Spencer knew there were other chemicals that might be exploited for their anti-calpain, apparently anabolic properties. For instance, she knew that farm animals given a drug called clenbuterol developed larger muscles.
Clenbuterol was also in use (illicitly) by body builders, as Spencer found out on the Internet. The body builders pulsed their doses, taking the drug for a while, then stopping, and then resuming it. Otherwise, the buzz was, its effects seemed to wear off.
Fortunately, clenbuterol belongs to a class of compounds called beta-2 agonists, which includes medications such as albuterol, which has a good track record in treating humans. Spencer began to think about trying it in DMD.
Drugs build muscle, then dash hopes
In 2002, with MDA funding and the results from the high-calpastatin mice experiments, Spencer began giving albuterol Repetabs, made by Schering-Plough, to nine boys with DMD. The results were, to say the least, encouraging. Side effects were minimal (some restlessness in two children), and, in contrast to most clinical trial results in DMD, the children actually got stronger.

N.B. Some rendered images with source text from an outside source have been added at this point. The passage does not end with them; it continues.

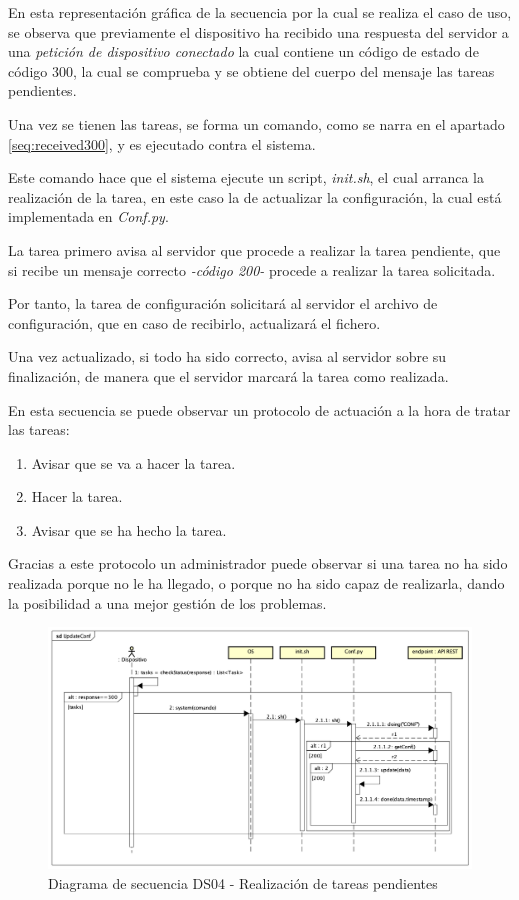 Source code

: En esta representación gráfica de la secuencia por la cual se realiza el caso de uso, se observa que previamente el dispositivo ha recibido una respuesta del servidor a una \textit{petición de dispositivo conectado} la cual contiene un código de estado de código 300, la cual se comprueba y se obtiene del cuerpo del mensaje las tareas pendientes.

Una vez se tienen las tareas, se forma un comando, como se narra en el apartado \ref{seq:received300}, y es ejecutado contra el sistema.

Este comando hace que el sistema ejecute un script, \textit{init.sh}, el cual arranca la realización de la tarea, en este caso la de actualizar la configuración, la cual está implementada en \textit{Conf.py}.

La tarea primero avisa al servidor que procede a realizar la tarea pendiente, que si recibe un mensaje correcto \textit{-código 200-} procede a realizar la tarea solicitada.

Por tanto, la tarea de configuración solicitará al servidor el archivo de configuración, que en caso de recibirlo, actualizará el fichero.

Una vez actualizado, si todo ha sido correcto, avisa al servidor sobre su finalización, de manera que el servidor marcará la tarea como realizada.

En esta secuencia se puede observar un protocolo de actuación a la hora de tratar las tareas:

\begin{enumerate}
    \item Avisar que se va a hacer la tarea.
    \item Hacer la tarea.
    \item Avisar que se ha hecho la tarea.
\end{enumerate}

Gracias a este protocolo un administrador puede observar si una tarea no ha sido realizada porque no le ha llegado, o porque no ha sido capaz de realizarla, dando la posibilidad a una mejor gestión de los problemas.

\begin{figure}[H]
    \centering
    \includegraphics[width=14cm]{./img/sequence/diagram/conftask.png}
    \caption{Diagrama de secuencia DS04 - Realización de tareas pendientes}
    \label{fig:seq.alive}
\end{figure}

Spencer excitedly prepared to conduct a 25-subject trial of what looked like a good anabolic agent. Ultimately, she was able to recruit and study only 14 DMD-affected boys, and she faced a still more serious problem: Schering-Plough had stopped making the Repetabs, and the investigators had to look elsewhere for a source of oral albuterol.
They chose VoSpire (made by Odyssey Pharmaceuticals), which provides a fairly stable blood level of albuterol when taken by mouth. Unfortunately, the results didn't live up to the high hopes generated by the pilot trial. The boys gained some muscle mass, but their strength didn't increase.
Spencer thought back to the body builders and their intermittent use of clenbuterol. The Repetabs, she learned, provided the same kind of pulsing, but VoSpire kept blood levels fairly constant.
By stopping the beta-2 agonist for a while in between dosage periods, the body builders were allowing their muscles to again become sensitive to the drug.
Spencer is now proposing a third albuterol study, using alternative dosing schedules.